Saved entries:
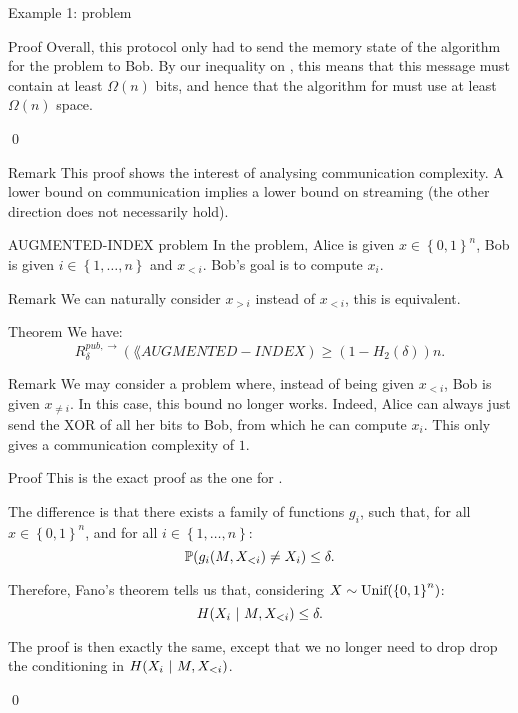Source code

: \documentclass[a4paper]{article}
\begin{document}
\begin{parag}{Example 1:  problem}
\begin{subparag}{Proof}
        Overall, this protocol only had to send the memory state of the algorithm for the  problem to Bob. By our inequality on , this means that this message must contain at least $\Omega\left(n\right)$ bits, and hence that the algorithm for  must use at least $\Omega\left(n\right)$ space.

        \qed
    \end{subparag}

    \begin{subparag}{Remark}
        This proof shows the interest of analysing communication complexity. A lower bound on communication implies a lower bound on streaming (the other direction does not necessarily hold).
    \end{subparag}
\end{parag}

\begin{parag}{AUGMENTED-INDEX problem}
    In the  problem, Alice is given $x \in \left\{0, 1\right\}^n$, Bob is given $i \in \left\{1, \ldots, n\right\}$ and $x_{< i}$. Bob's goal is to compute $x_i$.

    \begin{subparag}{Remark}
        We can naturally consider $x_{> i}$ instead of $x_{< i}$, this is equivalent.
    \end{subparag}
\end{parag}

\begin{parag}{Theorem}
    We have: 
    \[R_{\delta}^{pub, \to}\left(\lang{AUGMENTED-INDEX}\right) \geq \left(1 - H_2\left(\delta\right)\right)n.\]

    \begin{subparag}{Remark}
        We may consider a problem  where, instead of being given $x_{< i}$, Bob is given $x_{\neq i}$. In this case, this bound no longer works. Indeed, Alice can always just send the XOR of all her bits to Bob, from which he can compute $x_i$. This only gives a communication complexity of $1$.
    \end{subparag}

    \begin{subparag}{Proof}
        This is the exact proof as the one for . 

        The difference is that there exists a family of functions $g_i$, such that, for all $x \in \left\{0, 1\right\}^n$, and for all $i \in \left\{1, \ldots, n\right\}$: 
        \[\prob\left(g_i\left(M, X_{<i}\right) \neq X_i\right) \leq \delta.\]

        Therefore, Fano's theorem tells us that, considering $X \followsdistr \text{Unif}\left(\left\{0, 1\right\}^n\right)$: 
        \[H\left(X_i \suchthat M, X_{< i}\right) \leq \delta.\]
        
        The proof is then exactly the same, except that we no longer need to drop drop the conditioning in $H\left(X_i \suchthat M, X_{<i}\right)$.

        \qed
    \end{subparag}
\end{parag}
\end{document}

Prompt ▸ Determine the number of lines in the entries above where the string "INDEX" appears. Answer with the number alone.

Solution ▸ 2